• _ASSIGNMENT_
Report how many lines of the data contain the string "different". Add nothing.

• _Saved data entries_
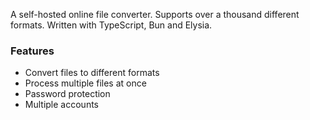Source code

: A self-hosted online file converter. Supports over a thousand different formats. Written with TypeScript, Bun and Elysia.

### Features

- Convert files to different formats
- Process multiple files at once
- Password protection
- Multiple accounts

• _EXERCISE SOLUTION_
2